En France, des modèles de traitement automatique des langues sont développés pour tirer le meilleur parti des données déjà collectées. Par exemple, le projet Epifractal, porté par l’AP-HP en collaboration avec l’Inserm, via Limics, associe des données pseudo-anonymisées issues de l’entrepôt de données AP-HP de patients atteints d’ostéoporose – âge, sexe, date de fracture, notamment antécédent de fracture. – et l’assurance maladie pour évaluer le taux de nouvelles fractures peu traumatiques. Ce projet a mené au développement d’un algorithme d’apprentissage capable d’identifier automatiquement les caractéristiques significatives des messages d’urgence et orthopédiques. Le médecin généraliste bénéficie ainsi d’un outil d’aide au diagnostic rapide et fiable.

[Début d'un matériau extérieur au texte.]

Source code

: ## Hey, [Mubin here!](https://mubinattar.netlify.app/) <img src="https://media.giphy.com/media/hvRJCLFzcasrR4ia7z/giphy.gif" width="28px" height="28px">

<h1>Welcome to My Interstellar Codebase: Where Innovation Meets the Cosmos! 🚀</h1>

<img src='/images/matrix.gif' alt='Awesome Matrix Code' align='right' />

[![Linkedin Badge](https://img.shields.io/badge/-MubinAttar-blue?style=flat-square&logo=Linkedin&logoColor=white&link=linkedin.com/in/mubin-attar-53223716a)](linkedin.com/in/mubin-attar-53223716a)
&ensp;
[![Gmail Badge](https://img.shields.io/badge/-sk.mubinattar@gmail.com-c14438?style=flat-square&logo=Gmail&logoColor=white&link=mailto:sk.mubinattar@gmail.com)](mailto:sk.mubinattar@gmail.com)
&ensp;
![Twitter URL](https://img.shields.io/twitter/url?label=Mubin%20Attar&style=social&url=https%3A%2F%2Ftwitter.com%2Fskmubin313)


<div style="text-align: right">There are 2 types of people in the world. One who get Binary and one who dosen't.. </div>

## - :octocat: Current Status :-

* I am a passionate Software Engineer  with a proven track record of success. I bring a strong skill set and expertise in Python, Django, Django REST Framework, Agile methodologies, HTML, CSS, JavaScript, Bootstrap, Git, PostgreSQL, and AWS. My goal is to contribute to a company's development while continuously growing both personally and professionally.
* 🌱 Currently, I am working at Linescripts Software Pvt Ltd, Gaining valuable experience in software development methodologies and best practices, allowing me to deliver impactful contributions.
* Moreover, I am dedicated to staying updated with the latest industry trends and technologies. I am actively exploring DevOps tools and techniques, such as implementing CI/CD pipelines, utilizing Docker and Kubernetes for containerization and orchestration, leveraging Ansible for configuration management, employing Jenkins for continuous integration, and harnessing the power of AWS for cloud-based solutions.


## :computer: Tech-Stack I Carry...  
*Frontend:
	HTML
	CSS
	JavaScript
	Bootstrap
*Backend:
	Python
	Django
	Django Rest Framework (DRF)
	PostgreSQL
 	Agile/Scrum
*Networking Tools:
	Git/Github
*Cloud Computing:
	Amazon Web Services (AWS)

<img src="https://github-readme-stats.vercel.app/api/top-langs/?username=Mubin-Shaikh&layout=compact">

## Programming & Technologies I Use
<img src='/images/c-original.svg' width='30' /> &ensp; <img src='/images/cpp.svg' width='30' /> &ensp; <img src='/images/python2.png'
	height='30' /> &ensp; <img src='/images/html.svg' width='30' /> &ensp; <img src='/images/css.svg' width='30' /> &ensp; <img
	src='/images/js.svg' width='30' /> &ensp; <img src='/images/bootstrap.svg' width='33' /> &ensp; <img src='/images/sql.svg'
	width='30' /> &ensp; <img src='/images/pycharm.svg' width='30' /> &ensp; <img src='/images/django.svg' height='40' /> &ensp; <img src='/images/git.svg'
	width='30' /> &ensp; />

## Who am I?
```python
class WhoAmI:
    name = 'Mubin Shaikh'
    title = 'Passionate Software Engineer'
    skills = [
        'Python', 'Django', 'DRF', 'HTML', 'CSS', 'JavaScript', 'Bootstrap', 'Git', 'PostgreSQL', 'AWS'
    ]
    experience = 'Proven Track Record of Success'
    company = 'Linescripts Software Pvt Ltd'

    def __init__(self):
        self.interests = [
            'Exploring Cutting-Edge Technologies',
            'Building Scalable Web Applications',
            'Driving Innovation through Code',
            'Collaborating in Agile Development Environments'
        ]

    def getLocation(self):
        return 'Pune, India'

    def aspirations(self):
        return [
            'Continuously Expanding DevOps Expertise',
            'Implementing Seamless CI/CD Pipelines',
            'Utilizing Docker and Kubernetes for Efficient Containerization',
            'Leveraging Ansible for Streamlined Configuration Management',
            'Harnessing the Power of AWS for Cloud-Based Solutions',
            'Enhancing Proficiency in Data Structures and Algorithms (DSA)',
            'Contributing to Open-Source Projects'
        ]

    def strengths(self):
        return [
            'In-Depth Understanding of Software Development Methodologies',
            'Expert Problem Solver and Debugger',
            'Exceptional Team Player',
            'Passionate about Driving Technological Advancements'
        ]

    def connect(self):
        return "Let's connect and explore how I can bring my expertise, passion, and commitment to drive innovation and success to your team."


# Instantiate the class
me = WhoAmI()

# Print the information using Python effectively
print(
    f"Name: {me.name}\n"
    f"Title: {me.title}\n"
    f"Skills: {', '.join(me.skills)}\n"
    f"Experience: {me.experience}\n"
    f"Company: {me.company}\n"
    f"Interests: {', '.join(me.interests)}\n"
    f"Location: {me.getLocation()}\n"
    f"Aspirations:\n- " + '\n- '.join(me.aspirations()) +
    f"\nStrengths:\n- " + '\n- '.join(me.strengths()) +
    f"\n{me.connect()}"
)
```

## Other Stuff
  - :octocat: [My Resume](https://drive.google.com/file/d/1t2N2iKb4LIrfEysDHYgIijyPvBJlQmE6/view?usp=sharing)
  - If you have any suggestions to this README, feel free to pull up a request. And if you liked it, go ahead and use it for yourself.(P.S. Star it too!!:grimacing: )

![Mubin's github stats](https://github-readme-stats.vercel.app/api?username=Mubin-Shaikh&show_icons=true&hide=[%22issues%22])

D’autres projets de traitement automatique de texte concernent le suivi de la population. Par exemple, dans le but de prévenir les risques suicidaires chez les jeunes ou de surveiller l’abus de drogues et la survenue d’effets indésirables – à travers le suivi rapproché des échanges sur les réseaux sociaux. Téléexpertise et télémédecine, une nouvelle donne pour le parcours de soins
Enfin, une révolution dans le processus de soins se profile à l’horizon. Avec l’essor de la télé-expertise, qui permet de suivre les patients depuis leur domicile grâce à un appareil connecté capable de générer des alertes pour des niveaux de risque spécifiques. Ou la télémédecine pour un accès direct au médecin depuis la plateforme de services. Avec un bémol éthique évident : l’inégalité d’accès aux soins entre patients des villes et patients des régions reculées, voire entre praticiens disposant des dernières technologies et ceux qui n’en ont pas ou pas. Ces questions et bien d’autres sont débattues au sein du comité d’éthique de l’Inserm.

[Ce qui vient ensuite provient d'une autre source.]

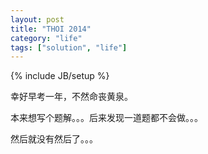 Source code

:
```yaml
---
layout: post
title: "THOI 2014"
category: "life"
tags: ["solution", "life"]
---
```

{% include JB/setup %}

幸好早考一年，不然命丧黄泉。

本来想写个题解。。。后来发现一道题都不会做。。。

然后就没有然后了。。。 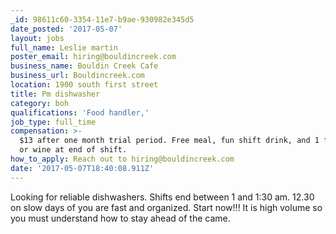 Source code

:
 ```yaml
---
_id: 98611c60-3354-11e7-b9ae-930982e345d5
date_posted: '2017-05-07'
layout: jobs
full_name: Leslie martin
poster_email: hiring@bouldincreek.com
business_name: Bouldin Creek Cafe
business_url: Bouldincreek.com
location: 1900 south first street
title: Pm dishwasher
category: boh
qualifications: 'Food handler,'
job_type: full_time
compensation: >-
  $13 after one month trial period. Free meal, fun shift drink, and 1 free beer
  or wine at end of shift.
how_to_apply: Reach out to hiring@bouldincreek.com
date: '2017-05-07T18:40:08.911Z'
---
```

Looking for reliable dishwashers. Shifts end between 1 and 1:30 am. 12.30 on slow days of you are fast and organized. Start now!!! It is high volume so you must understand how to stay ahead of the came.
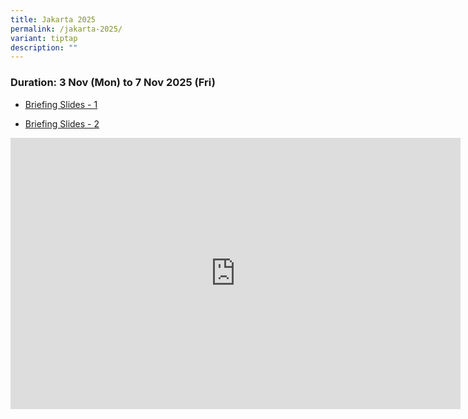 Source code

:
 ```yaml
---
title: Jakarta 2025
permalink: /jakarta-2025/
variant: tiptap
description: ""
---
```

<h3>Duration: 3 Nov (Mon) to 7 Nov 2025 (Fri)</h3>
<ul data-tight="true" class="tight">
<li>
<p><a href="/files/YISHUN_SEC_TO_JAKARTA_SLIDES_1.pdf" rel="noopener noreferrer nofollow" target="_blank">Briefing Slides - 1</a>
</p>
</li>
<li>
<p><a href="/files/School_Briefing_Slides__Jakarta__1.pdf" rel="noopener noreferrer nofollow" target="_blank">Briefing Slides - 2</a>
</p>
</li>
</ul>
<p></p>
<div class="iframe-wrapper">
<iframe height="434" width="720" allowfullscreen="true" frameborder="0" src="https://docs.google.com/presentation/d/e/2PACX-1vSop2T82pU7EASGMGbPTVgaE8h7i11BVNjFSGZs_c8mmvPffUuscnCLjrKYZK3TWBGA8cstfUIv8-nu/pubembed?start=true&amp;loop=true&amp;delayms=3000"></iframe>
</div>
<p></p>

Les jumeaux numériques prédisent-ils les risques ?
Des représentations virtuelles multi-niveaux du fonctionnement du corps humain pourraient ouvrir la voie à la création de modèles numériques sur mesure, ou jumeaux numériques, qui combineraient plusieurs fonctions dont les paramètres peuvent varier selon les experts. Il existe théoriquement de nombreuses applications en santé. Par exemple, ces jumeaux permettraient d’ajuster les paramètres du stimulateur cardiaque en fonction des données du patient avant son implantation Direct. ” On peut imaginer un modèle numérique du cœur, complété par des simulations qui traduisent les mécanismes autonomes de régulation de la fonction cardiaque ou du système circulatoire. Le jumeau numérique ainsi obtenu serait ensuite relié au jumeau numérique du stimulateur pour affiner virtuellement les réglagesexplique Lotfi Senhadji. Nous avons alors pu observer les réponses du cœur virtuel et corriger les paramètres du stimulateur en amont afin de minimiser les ajustements à apporter au patient après l’implantation. Dans le domaine de la pharmacovigilance, des tests de toxicité du principe actif médicamenteux pourraient également être réalisés sur des jumeaux numériques à différentes doses ; par exemple pour identifier les limites à ne pas dépasser pour un produit ou une combinaison de produits. Le but? Test de concentré Direct sur les doses “intermédiaires” et limiter le recours à l’expérimentation animale dans le cadre des essais précliniques.